Other studies show that the emotional landscapes of boys and girls differs widely from very early on—and is largely believed to be the result of socialization—and unconscious projection. An early study reported that when watching an infant under one year respond to a startling event, adults were far more likely to perceive that infant as displaying anger when told it was a boy. Another study which examined the ways in which mothers and their 30–35-month-old children discussed the emotional aspects of past experiences, found that mothers and daughters employ use a vocabulary of far greater complexity and nuance whereas conversations between mothers and sons tended to concentrate on a single emotion: Anger.

What this seems to indicate is not just that we are deeply biased toward noticing anger in boys, but that we subconsciously encourage it by denying the presence of other feelings. (“There, there. Don’t cry, it’s not so bad.”)
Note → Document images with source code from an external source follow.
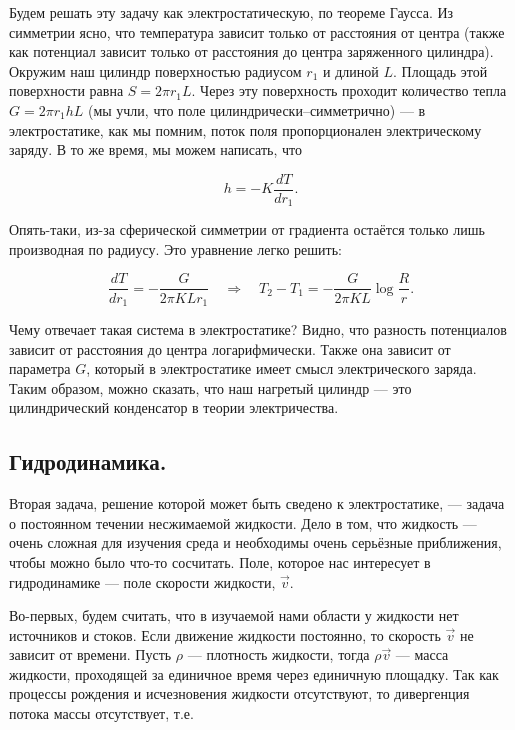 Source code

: \documentclass[11pt,a4paper]{article}
\numberwithin{equation}{section}
\begin{document}
Будем решать эту задачу как электростатическую, по теореме Гаусса. Из
симметрии ясно, что температура зависит только от расстояния от центра
(также как потенциал зависит только от расстояния до центра
заряженного цилиндра). Окружим наш цилиндр поверхностью радиусом $r_1$
и длиной $L$. Площадь этой поверхности равна $S = 2\pi r_1 L$. Через
эту поверхность проходит количество тепла $G = 2\pi r_1 h L$ (мы учли,
что поле цилиндрически--симметрично) --- в электростатике, как мы
помним, поток поля пропорционален электрическому заряду. В то же
время, мы можем написать, что

\begin{equation}
  \label{eq:heated_cylinder_1}
  h = -K \frac{dT}{dr_1}.
\end{equation}

Опять-таки, из-за сферической симметрии от градиента остаётся только
лишь производная по радиусу. Это уравнение легко решить: 

\begin{equation}
  \label{eq:heated_cylinder_2}
  \frac{dT}{dr_1} = -\frac{G}{2\pi K L r_1} \quad \Rightarrow \quad T_2 - T_1 =
  -\frac{G}{2\pi K L} \log \frac{R}{r}.
\end{equation}

Чему отвечает такая система в электростатике? Видно, что разность
потенциалов зависит от расстояния до центра логарифмически. Также она
зависит от параметра $G$, который в электростатике имеет смысл
электрического заряда. Таким образом, можно сказать, что наш нагретый
цилиндр --- это цилиндрический конденсатор в теории электричества.

\subsection{Гидродинамика.}
\label{sec:hydro}

Вторая задача, решение которой может быть сведено к электростатике,
--- задача о постоянном течении несжимаемой жидкости. Дело в том, что
жидкость --- очень сложная для изучения среда и необходимы очень
серьёзные приближения, чтобы можно было что-то сосчитать. Поле,
которое нас интересует в гидродинамике --- поле скорости жидкости,
$\vec{v}$. 

Во-первых, будем считать, что в изучаемой нами области у жидкости нет
источников и стоков. Если движение жидкости постоянно, то скорость
$\vec{v}$ не зависит от времени. Пусть $\rho$ --- плотность жидкости,
тогда $\rho \vec{v}$ --- масса жидкости, проходящей за единичное время
через единичную площадку. Так как процессы рождения и исчезновения
жидкости отсутствуют, то дивергенция потока массы отсутствует, т.е.
\end{document}
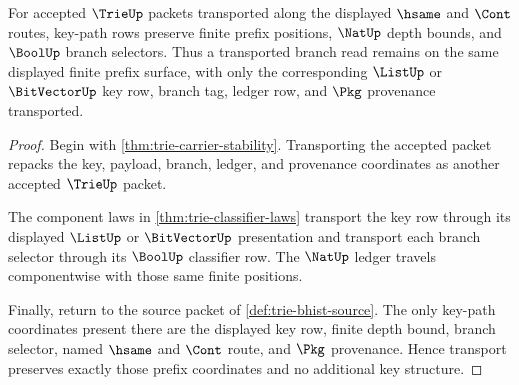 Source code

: \begin{theorem}\label{thm:trie-key-prefix-transport}
For accepted $\TrieUp$ packets transported along the displayed $\hsame$ and
$\Cont$ routes, key-path rows preserve finite prefix positions, $\NatUp$ depth
bounds, and $\BoolUp$ branch selectors. Thus a transported branch read remains
on the same displayed finite prefix surface, with only the corresponding
$\ListUp$ or $\BitVectorUp$ key row, branch tag, ledger row, and $\Pkg$
provenance transported.
\end{theorem}
\begin{proof}
Begin with \autoref{thm:trie-carrier-stability}. Transporting the accepted
packet repacks the key, payload, branch, ledger, and provenance coordinates as
another accepted $\TrieUp$ packet.

The component laws in \autoref{thm:trie-classifier-laws} transport the key row
through its displayed $\ListUp$ or $\BitVectorUp$ presentation and transport
each branch selector through its $\BoolUp$ classifier row. The $\NatUp$ ledger
travels componentwise with those same finite positions.

Finally, return to the source packet of \autoref{def:trie-bhist-source}. The
only key-path coordinates present there are the displayed key row, finite depth
bound, branch selector, named $\hsame$ and $\Cont$ route, and $\Pkg$
provenance. Hence transport preserves exactly those prefix coordinates and no
additional key structure.
\end{proof}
But of course, limited emodiversity is not just an issue that effects boys. As a society (and yes, as parents) we have a long history of encouraging girls to sublimate their feelings of anger and desire by being pliant, good-natured and nurturing. But most parents of girls, in my social network at least, seem well aware of this double standard and are now extremely vigilant about correcting it. Today, we know it’s unacceptable to call a little girl “bossy” for trying to assert herself and that fussing too much over a girl’s appearance sends the wrong message about her value. Yet we still tell boys not to cry.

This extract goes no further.